In particular, Wresch argues that the one-way flood of information from the United States to the rest of the world is problematic. "Rather than an information explosion, the public media seem to be demonstrating an implosion in which few voices are heard and little of the world is seen.''
While Africa's plight is much more graphic and vivid, the plight of the working poor and uneducated in the U.S. is no less dire, nor is it much different. Geographic isolation (whether it's rural or abandoned inner city slums), lack of communication (phones and mail), lack of information (newspapers or the literacy to read them, etc.), lack of education (or access to education), inability to speak or understand the dominant language (immigrants, cultural/racial divides) and poverty all exist here in the United States. Who has time to think about information hunting and gathering when there isn't food or shelter? Never mind that information often serves as the only way people can raise themselves out of poverty.

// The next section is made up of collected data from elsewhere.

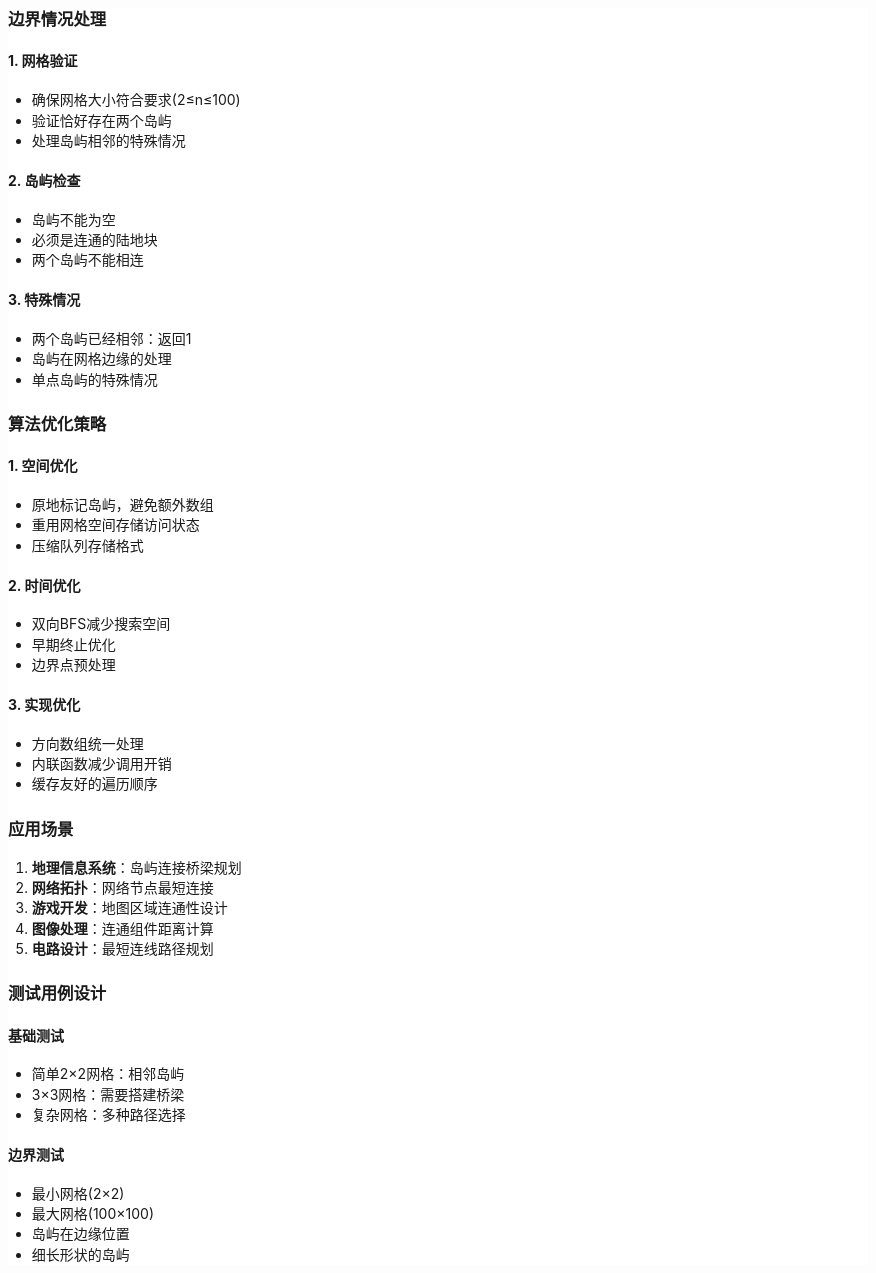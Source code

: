 ### 边界情况处理

#### 1. 网格验证
- 确保网格大小符合要求(2≤n≤100)
- 验证恰好存在两个岛屿
- 处理岛屿相邻的特殊情况

#### 2. 岛屿检查
- 岛屿不能为空
- 必须是连通的陆地块
- 两个岛屿不能相连

#### 3. 特殊情况
- 两个岛屿已经相邻：返回1
- 岛屿在网格边缘的处理
- 单点岛屿的特殊情况

### 算法优化策略

#### 1. 空间优化
- 原地标记岛屿，避免额外数组
- 重用网格空间存储访问状态
- 压缩队列存储格式

#### 2. 时间优化
- 双向BFS减少搜索空间
- 早期终止优化
- 边界点预处理

#### 3. 实现优化
- 方向数组统一处理
- 内联函数减少调用开销
- 缓存友好的遍历顺序

### 应用场景

1. **地理信息系统**：岛屿连接桥梁规划
2. **网络拓扑**：网络节点最短连接
3. **游戏开发**：地图区域连通性设计
4. **图像处理**：连通组件距离计算
5. **电路设计**：最短连线路径规划

### 测试用例设计

#### 基础测试
- 简单2×2网格：相邻岛屿
- 3×3网格：需要搭建桥梁
- 复杂网格：多种路径选择

#### 边界测试
- 最小网格(2×2)
- 最大网格(100×100)
- 岛屿在边缘位置
- 细长形状的岛屿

Yet, it isn't always access that's the problem. Often it's the quality of information that impedes its users. Wresch is worried about the vast amount of "noise'' or false information that erodes those sources we trust most -- those with "authority.''
"Welcome to the `information' highway, where you can access the bizarre and inane at the speed of light,'' Wresch says. He quotes a frequent user of the "information highway'' who says, "At some point in time there will simply be too many people with too much information too poorly indexed to be of any use to anybody.''
Solving America's and the world's problems must start with an accurate understanding of the problems faced.
Wresch points to several examples of how deeply deflated numbers (in the case of the number of whales Russians were killing in the 1960s and '70s) and sharply inflated statistics (in the case of homelessness) can skew scientists' and legislators' understanding of how to solve the problems.
So, is technology good or bad? Neither, explains Wresch. It can be both and not exclusively one or the other. It all depends on how it's used by the people employing it. For example, U.S. "netizens'' are using the Internet to affect both political and marketplace processes, and in Namibia, rural residents use the radio as their main communication source, sending personal messages and delivering important information over the airwaves.
Of course, some of Wresch's examples are now outdated, including "tobacco companies talk to the world.'' But, perhaps that should give us some hope. Things are changing, just as Wresch predicts will happen.
Many of the things Wresch writes about are the types of statements that make the reader scratch their head and say, "Oh, of course. ...'' But with all the Web-related hype that abounds, and now the backlash against it, Wresch's statements make sense -- such as "at the end of every information pipeline is a person. That person may bring some dazzling abilities to the interpretation of the incoming information, but the person also brings a host of limitations.'' They are simple, and that might be why we've forgotten them. In our mad rush to accept and use new technologies, we've forgotten the golden rule of new technology: It can't solve fundamental problems. In fact, it can't "solve'' any problems at all. Only we can.
Heather Lee Schroeder is a librarian for The Capital Times.